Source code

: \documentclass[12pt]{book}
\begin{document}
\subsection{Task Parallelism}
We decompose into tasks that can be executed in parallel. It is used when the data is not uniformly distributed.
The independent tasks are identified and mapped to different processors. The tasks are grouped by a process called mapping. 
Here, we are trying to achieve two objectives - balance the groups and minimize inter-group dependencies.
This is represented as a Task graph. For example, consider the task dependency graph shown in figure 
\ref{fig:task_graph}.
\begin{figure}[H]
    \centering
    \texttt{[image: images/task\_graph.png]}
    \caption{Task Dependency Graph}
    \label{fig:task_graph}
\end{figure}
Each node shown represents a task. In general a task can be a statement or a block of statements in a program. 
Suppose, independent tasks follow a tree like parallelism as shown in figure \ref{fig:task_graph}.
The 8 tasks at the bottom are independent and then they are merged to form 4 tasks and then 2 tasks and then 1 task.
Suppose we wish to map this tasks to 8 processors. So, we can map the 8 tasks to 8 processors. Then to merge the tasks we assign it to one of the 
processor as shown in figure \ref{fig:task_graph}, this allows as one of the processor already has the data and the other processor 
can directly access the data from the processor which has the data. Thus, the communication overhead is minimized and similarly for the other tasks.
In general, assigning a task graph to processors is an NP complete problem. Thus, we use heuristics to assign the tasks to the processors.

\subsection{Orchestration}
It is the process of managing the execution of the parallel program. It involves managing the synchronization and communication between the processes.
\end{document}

-------------------------

* _EXERCISE BRIEF_:
Reproduce the listing verbatim.

* _WRITTEN REPLY_:
Source code

: \documentclass[12pt]{book}
\begin{document}
\subsection{Task Parallelism}
We decompose into tasks that can be executed in parallel. It is used when the data is not uniformly distributed.
The independent tasks are identified and mapped to different processors. The tasks are grouped by a process called mapping. 
Here, we are trying to achieve two objectives - balance the groups and minimize inter-group dependencies.
This is represented as a Task graph. For example, consider the task dependency graph shown in figure 
\ref{fig:task_graph}.
\begin{figure}[H]
    \centering
    \texttt{[image: images/task\_graph.png]}
    \caption{Task Dependency Graph}
    \label{fig:task_graph}
\end{figure}
Each node shown represents a task. In general a task can be a statement or a block of statements in a program. 
Suppose, independent tasks follow a tree like parallelism as shown in figure \ref{fig:task_graph}.
The 8 tasks at the bottom are independent and then they are merged to form 4 tasks and then 2 tasks and then 1 task.
Suppose we wish to map this tasks to 8 processors. So, we can map the 8 tasks to 8 processors. Then to merge the tasks we assign it to one of the 
processor as shown in figure \ref{fig:task_graph}, this allows as one of the processor already has the data and the other processor 
can directly access the data from the processor which has the data. Thus, the communication overhead is minimized and similarly for the other tasks.
In general, assigning a task graph to processors is an NP complete problem. Thus, we use heuristics to assign the tasks to the processors.

\subsection{Orchestration}
It is the process of managing the execution of the parallel program. It involves managing the synchronization and communication between the processes.
\end{document}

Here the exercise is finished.